• DIRECTIONS FOR THIS TASK
Give back each line of the data exactly as it reads, minus the pictures.

[Rendered images with source text]
>>>>
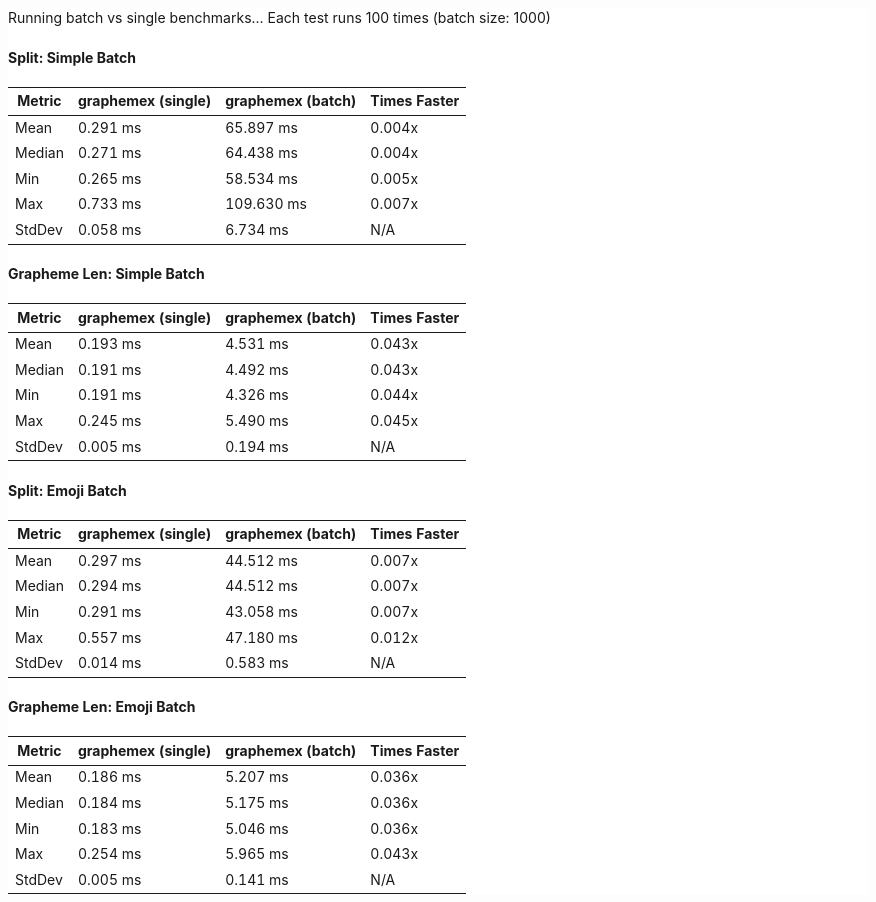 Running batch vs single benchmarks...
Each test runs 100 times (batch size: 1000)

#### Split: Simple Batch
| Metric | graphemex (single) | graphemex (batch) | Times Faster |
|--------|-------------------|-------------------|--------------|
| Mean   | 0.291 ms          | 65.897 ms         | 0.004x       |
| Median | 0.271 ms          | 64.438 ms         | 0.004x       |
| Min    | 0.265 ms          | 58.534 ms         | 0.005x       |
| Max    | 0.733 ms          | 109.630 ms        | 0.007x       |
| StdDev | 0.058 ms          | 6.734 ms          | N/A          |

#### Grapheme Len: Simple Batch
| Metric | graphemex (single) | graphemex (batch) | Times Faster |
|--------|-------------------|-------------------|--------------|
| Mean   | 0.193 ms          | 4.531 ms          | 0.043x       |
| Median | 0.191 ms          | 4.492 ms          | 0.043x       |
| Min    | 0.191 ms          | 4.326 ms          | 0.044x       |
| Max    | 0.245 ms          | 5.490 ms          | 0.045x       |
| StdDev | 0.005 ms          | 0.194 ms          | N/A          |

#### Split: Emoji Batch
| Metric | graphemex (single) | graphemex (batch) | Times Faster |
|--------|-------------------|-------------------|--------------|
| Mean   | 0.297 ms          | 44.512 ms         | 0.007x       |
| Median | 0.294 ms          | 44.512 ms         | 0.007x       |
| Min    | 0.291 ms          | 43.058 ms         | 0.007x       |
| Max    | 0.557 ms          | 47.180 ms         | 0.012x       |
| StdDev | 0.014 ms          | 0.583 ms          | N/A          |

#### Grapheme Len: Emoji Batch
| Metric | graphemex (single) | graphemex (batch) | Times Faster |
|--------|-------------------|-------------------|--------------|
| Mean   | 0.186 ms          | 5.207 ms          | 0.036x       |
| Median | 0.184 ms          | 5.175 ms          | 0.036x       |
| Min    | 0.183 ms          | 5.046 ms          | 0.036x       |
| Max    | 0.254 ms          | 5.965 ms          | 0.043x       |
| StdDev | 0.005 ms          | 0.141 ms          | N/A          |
<<<<
• TASK OUTPUT
 Running batch vs single benchmarks...
Each test runs 100 times (batch size: 1000)

#### Split: Simple Batch
| Metric | graphemex (single) | graphemex (batch) | Times Faster |
|--------|-------------------|-------------------|--------------|
| Mean   | 0.291 ms          | 65.897 ms         | 0.004x       |
| Median | 0.271 ms          | 64.438 ms         | 0.004x       |
| Min    | 0.265 ms          | 58.534 ms         | 0.005x       |
| Max    | 0.733 ms          | 109.630 ms        | 0.007x       |
| StdDev | 0.058 ms          | 6.734 ms          | N/A          |

#### Grapheme Len: Simple Batch
| Metric | graphemex (single) | graphemex (batch) | Times Faster |
|--------|-------------------|-------------------|--------------|
| Mean   | 0.193 ms          | 4.531 ms          | 0.043x       |
| Median | 0.191 ms          | 4.492 ms          | 0.043x       |
| Min    | 0.191 ms          | 4.326 ms          | 0.044x       |
| Max    | 0.245 ms          | 5.490 ms          | 0.045x       |
| StdDev | 0.005 ms          | 0.194 ms          | N/A          |

#### Split: Emoji Batch
| Metric | graphemex (single) | graphemex (batch) | Times Faster |
|--------|-------------------|-------------------|--------------|
| Mean   | 0.297 ms          | 44.512 ms         | 0.007x       |
| Median | 0.294 ms          | 44.512 ms         | 0.007x       |
| Min    | 0.291 ms          | 43.058 ms         | 0.007x       |
| Max    | 0.557 ms          | 47.180 ms         | 0.012x       |
| StdDev | 0.014 ms          | 0.583 ms          | N/A          |

#### Grapheme Len: Emoji Batch
| Metric | graphemex (single) | graphemex (batch) | Times Faster |
|--------|-------------------|-------------------|--------------|
| Mean   | 0.186 ms          | 5.207 ms          | 0.036x       |
| Median | 0.184 ms          | 5.175 ms          | 0.036x       |
| Min    | 0.183 ms          | 5.046 ms          | 0.036x       |
| Max    | 0.254 ms          | 5.965 ms          | 0.043x       |
| StdDev | 0.005 ms          | 0.141 ms          | N/A          |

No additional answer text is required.